9:55 pm on May 24, 2006 (gmt 0)

10+ Year Member



Capitalization is ignored by the IIS server creating massive duplicate content problems...

G1smd, are you saying that i can kill all my corporate competitors who just happen to run IIS servers by mass linking to them with upper case links? I wish it was that simple :)

BTW IIS 6.0 is a great platform and you can do anything you want with it if you know what you are doing.

TerrCan123

9:55 pm on May 24, 2006 (gmt 0)

10+ Year Member



OK I changed .htaccess to this and now it works correctly. Hope that works with Google-

Options +FollowSymLinks
RewriteEngine on
RewriteCond %{HTTP_HOST} ^yourdomain\.com
RewriteRule ^(.*)$ [yourdomain.com...] [R=permanent,L]

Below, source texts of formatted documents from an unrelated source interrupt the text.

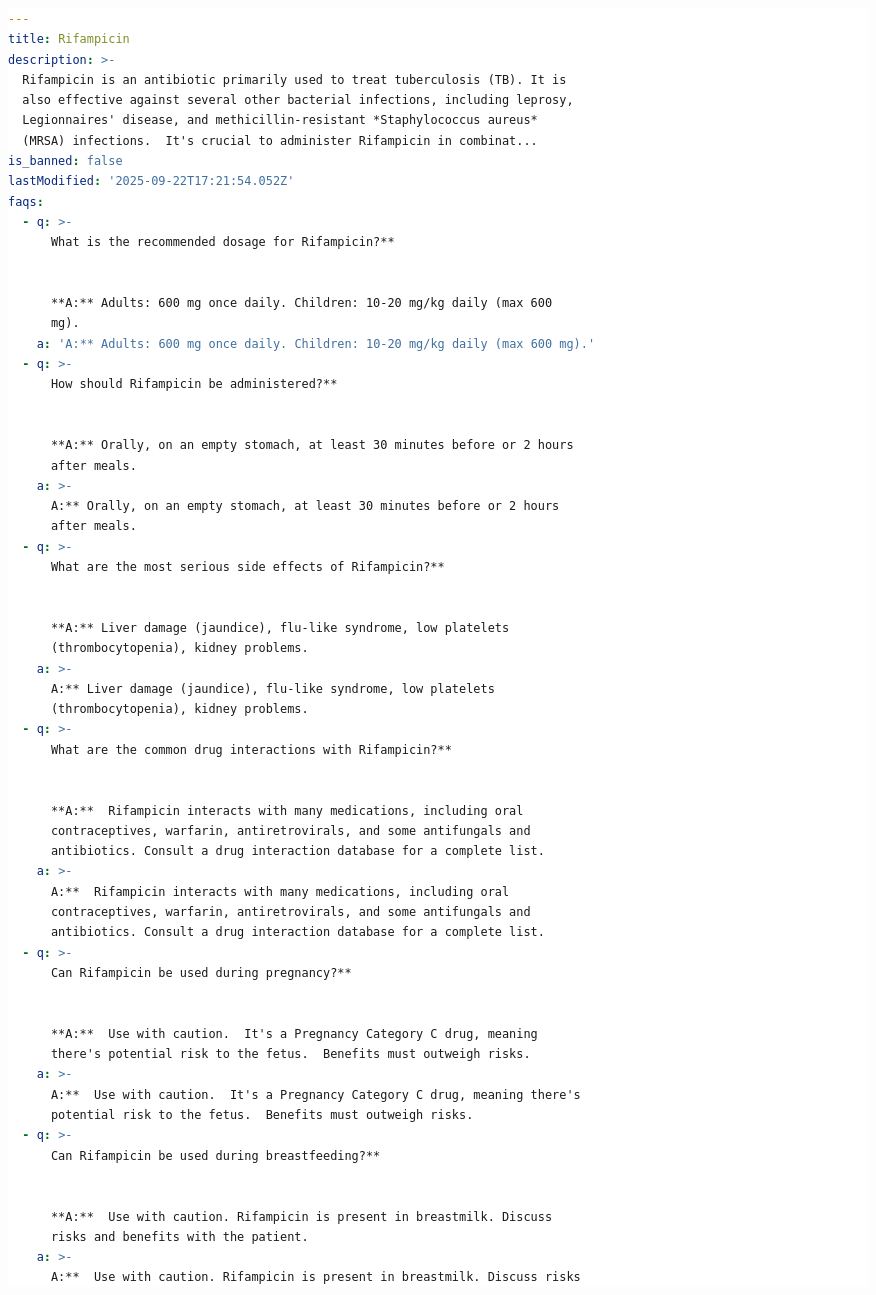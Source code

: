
 ```yaml
---
title: Rifampicin
description: >-
  Rifampicin is an antibiotic primarily used to treat tuberculosis (TB). It is
  also effective against several other bacterial infections, including leprosy,
  Legionnaires' disease, and methicillin-resistant *Staphylococcus aureus*
  (MRSA) infections.  It's crucial to administer Rifampicin in combinat...
is_banned: false
lastModified: '2025-09-22T17:21:54.052Z'
faqs:
  - q: >-
      What is the recommended dosage for Rifampicin?**


      **A:** Adults: 600 mg once daily. Children: 10-20 mg/kg daily (max 600
      mg).
    a: 'A:** Adults: 600 mg once daily. Children: 10-20 mg/kg daily (max 600 mg).'
  - q: >-
      How should Rifampicin be administered?**


      **A:** Orally, on an empty stomach, at least 30 minutes before or 2 hours
      after meals.
    a: >-
      A:** Orally, on an empty stomach, at least 30 minutes before or 2 hours
      after meals.
  - q: >-
      What are the most serious side effects of Rifampicin?**


      **A:** Liver damage (jaundice), flu-like syndrome, low platelets
      (thrombocytopenia), kidney problems.
    a: >-
      A:** Liver damage (jaundice), flu-like syndrome, low platelets
      (thrombocytopenia), kidney problems.
  - q: >-
      What are the common drug interactions with Rifampicin?**


      **A:**  Rifampicin interacts with many medications, including oral
      contraceptives, warfarin, antiretrovirals, and some antifungals and
      antibiotics. Consult a drug interaction database for a complete list.
    a: >-
      A:**  Rifampicin interacts with many medications, including oral
      contraceptives, warfarin, antiretrovirals, and some antifungals and
      antibiotics. Consult a drug interaction database for a complete list.
  - q: >-
      Can Rifampicin be used during pregnancy?**


      **A:**  Use with caution.  It's a Pregnancy Category C drug, meaning
      there's potential risk to the fetus.  Benefits must outweigh risks.
    a: >-
      A:**  Use with caution.  It's a Pregnancy Category C drug, meaning there's
      potential risk to the fetus.  Benefits must outweigh risks.
  - q: >-
      Can Rifampicin be used during breastfeeding?**


      **A:**  Use with caution. Rifampicin is present in breastmilk. Discuss
      risks and benefits with the patient.
    a: >-
      A:**  Use with caution. Rifampicin is present in breastmilk. Discuss risks
```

[Edit] I also used a server header checker tool to make sure all pages were doing a 301. Works good!

[edited by: TerrCan123 at 10:17 pm (utc) on May 24, 2006]

g1smd

10:12 pm on May 24, 2006 (gmt 0)

WebmasterWorld Senior Member 10+ Year Member Top Contributors Of The Month



That is the puppy. It redirects site-wide. Just what you need.

trader

1:43 am on May 25, 2006 (gmt 0)

WebmasterWorld Senior Member 10+ Year Member



Perhaps g1smd (who I know is a long time expert around the web) or Tedtser could answer the issue of does it make any real difference if we go in either direction (www or non-www) as far as the forwarding and links are concerned, or is it really a non-issue? Is there a valid reason for the website owner to only use the WWW and not the non-www?

tedster

2:42 am on May 25, 2006 (gmt 0)

WebmasterWorld Senior Member 10+ Year Member



No real difference, in my view. As you said, a non-issue.

bobby_boy

8:19 am on May 25, 2006 (gmt 0)

10+ Year Member



Hi,

Just thought it was worth posting back. We added the 301 redirect on all non www pages yesterday morning and today the site is back in its previous rankings as if nothing had happened (showing the correct www version of the homepage).

The only sign of the non www is when I search directly for the URL but now the www version is showing on a URL search too which was not the case yesterday.

Maybe its a coincidence but the 301 redirect is the only thing we changed.

TerrCan123

6:10 pm on May 25, 2006 (gmt 0)

10+ Year Member



Just looking through the pages of my site indexed in google I see that all the 900 pages or so are www.mysite.com/content.htm pages and the only one that doesn't start with www is the index page in the results. It shows they have mysite.com not www.mysite.com.

Anyway I fixed that now with .htaccess so in a month or two hopefully it will filter through to the results. I see they cached the mysite.com page 4 days ago so I only hope that isn't the start of the next indexing!

g1smd

8:37 pm on May 25, 2006 (gmt 0)

WebmasterWorld Senior Member 10+ Year Member Top Contributors Of The Month



>> choose non-www or www?

My take is that you buy a domain at domain.com and then get your various services online at ftp.domain.com and mail.domain.com and www.domain.com and newtechnology.domain.com, etc.

I usually assume that a website URL begins www.. but there are many exceptions of course.